Below are the entries. Transcribe exactly the lines from the one with "source venv/bin/activate" through the one with "##Basic proyect strunture", ends included, and leave out all others.
· · · · · · ·
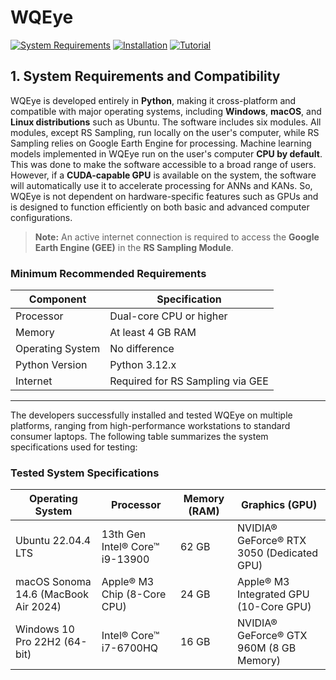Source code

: # WQEye

[![System Requirements](https://img.shields.io/badge/System%20Requirements-PDF%20Guide-lightgrey)](docs/SystemRequirements.pdf)
[![Installation](https://img.shields.io/badge/Installation-PDF%20Guide-green)](docs/Installation.pdf)
[![Tutorial](https://img.shields.io/badge/Step--by--Step%20Tutorial-PDF%20Guide-blue)](docs/Step-by-Step.pdf)

## 1. System Requirements and Compatibility

WQEye is developed entirely in **Python**, making it cross-platform and compatible with major operating systems, including **Windows**, **macOS**, and **Linux distributions** such as Ubuntu. 
The software includes six modules. All modules, except RS Sampling, run locally on the user's computer, while RS Sampling relies on Google Earth Engine for processing. Machine learning models implemented in WQEye run on the user's computer **CPU by default**. This was done to make the software accessible to a broad range of users. However, if a **CUDA-capable GPU** is available on the system, the software will automatically use it to accelerate processing for ANNs and KANs. So, WQEye is not dependent on hardware-specific features such as GPUs and is designed to function efficiently on both basic and advanced computer configurations.

> **Note:** An active internet connection is required to access the **Google Earth Engine (GEE)** in the **RS Sampling Module**.

### Minimum Recommended Requirements

| Component       | Specification            |
|-----------------|--------------------------|
| Processor       | Dual-core CPU or higher   |
| Memory          | At least 4 GB RAM         |
| Operating System| No difference             |
| Python Version  | Python 3.12.x             |
| Internet        | Required for RS Sampling via GEE |

---

The developers successfully installed and tested WQEye on multiple platforms, ranging from high-performance workstations to standard consumer laptops. The following table summarizes the system specifications used for testing:

### Tested System Specifications

| Operating System                       | Processor                            | Memory (RAM) | Graphics (GPU)                          |
|----------------------------------------|--------------------------------------|---------------|------------------------------------------|
| Ubuntu 22.04.4 LTS                     | 13th Gen Intel® Core™ i9-13900       | 62 GB         | NVIDIA® GeForce® RTX 3050 (Dedicated GPU) |
| macOS Sonoma 14.6 (MacBook Air 2024)   | Apple® M3 Chip (8-Core CPU)          | 24 GB         | Apple® M3 Integrated GPU (10-Core GPU)  |
| Windows 10 Pro 22H2 (64-bit)           | Intel® Core™ i7-6700HQ               | 16 GB         | NVIDIA® GeForce® GTX 960M (8 GB Memory) |

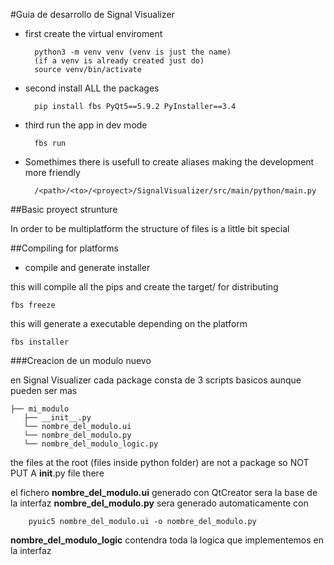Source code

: #Guia de desarrollo de Signal Visualizer

- first create the virtual enviroment
    
        python3 -m venv venv (venv is just the name)
        (if a venv is already created just do)
        source venv/bin/activate

- second install ALL the packages 

        pip install fbs PyQt5==5.9.2 PyInstaller==3.4

- third run the app in dev mode
        
        fbs run
- Somethimes there is usefull to create aliases making the development more friendly

        /<path>/<to>/<proyect>/SignalVisualizer/src/main/python/main.py
        
##Basic proyect strunture

In order to be multiplatform the structure of files is a little bit special 



 ##Compiling for platforms
 
 - compile and generate installer 
 
 this will compile all the pips and create the target/ for distributing
 
    fbs freeze
 
 this will generate a executable depending on the platform
 
    fbs installer

###Creacion de un modulo nuevo

en Signal Visualizer cada package consta de 3 scripts basicos aunque pueden ser mas

    ├── mi_modulo
       ├── __init__.py
       └── nombre_del_modulo.ui
       └── nombre_del_modulo.py 
       └── nombre_del_modulo_logic.py
       
the files at the root (files inside python folder) are not a package so NOT PUT A __init__.py file there


el fichero **nombre_del_modulo.ui** generado con QtCreator sera la base de la interfaz
**nombre_del_modulo.py** sera generado automaticamente con 
        
        pyuic5 nombre_del_modulo.ui -o nombre_del_modulo.py
        
**nombre_del_modulo_logic** contendra toda la logica que implementemos en la interfaz





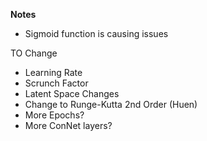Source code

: **Notes**

* Sigmoid function is causing issues

TO Change

* Learning Rate
* Scrunch Factor
* Latent Space Changes
* Change to Runge-Kutta 2nd Order (Huen)
* More Epochs?
* More ConNet layers?
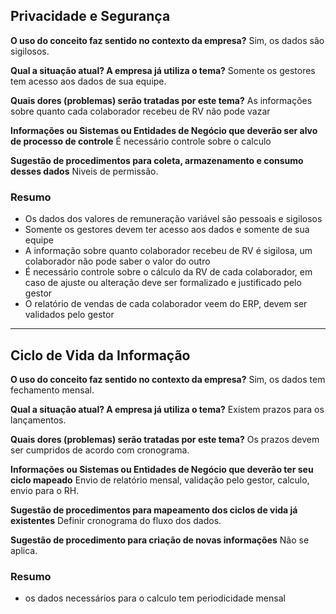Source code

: ## Privacidade e Segurança

**O uso do conceito faz sentido no contexto da empresa?**
Sim, os dados são sigilosos.

**Qual a situação atual? A empresa já utiliza o tema?**
Somente os gestores tem acesso aos dados de sua equipe.

**Quais dores (problemas) serão tratadas por este tema?**
As informações sobre quanto cada colaborador recebeu de RV não pode vazar

**Informações ou Sistemas ou Entidades de Negócio que deverão ser alvo de processo de controle**
É necessário controle sobre o calculo

**Sugestão de procedimentos para coleta, armazenamento e consumo desses dados**
Niveis de permissão.

### Resumo
- Os dados dos valores de remuneração variável são pessoais e sigilosos
- Somente os gestores devem ter acesso aos dados e somente de sua equipe
- A informação sobre quanto colaborador recebeu de RV é sigilosa, um colaborador não pode saber o valor do outro
- É necessário controle sobre o cálculo da RV de cada colaborador, em caso de ajuste ou alteração deve ser formalizado e justificado pelo gestor
- O relatório de vendas de cada colaborador veem do ERP, devem ser validados pelo gestor

-------

## Ciclo de Vida da Informação

**O uso do conceito faz sentido no contexto da empresa?**
Sim, os dados tem fechamento mensal.

**Qual a situação atual? A empresa já utiliza o tema?**
Existem prazos para os lançamentos.

**Quais dores (problemas) serão tratadas por este tema?**
Os prazos devem ser cumpridos de acordo com cronograma.

**Informações ou Sistemas ou Entidades de Negócio que deverão ter seu ciclo mapeado**
Envio de relatório mensal, validação pelo gestor, calculo, envio para o RH.

**Sugestão de procedimentos para mapeamento dos ciclos de vida já existentes**
Definir cronograma do fluxo dos dados.

**Sugestão de procedimento para criação de novas informações**
Não se aplica.

### Resumo
- os dados necessários para o calculo tem periodicidade mensal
· · · · · · ·
Answer to this problem:
        source venv/bin/activate

- second install ALL the packages 

        pip install fbs PyQt5==5.9.2 PyInstaller==3.4

- third run the app in dev mode
        
        fbs run
- Somethimes there is usefull to create aliases making the development more friendly

        /<path>/<to>/<proyect>/SignalVisualizer/src/main/python/main.py
        
##Basic proyect strunture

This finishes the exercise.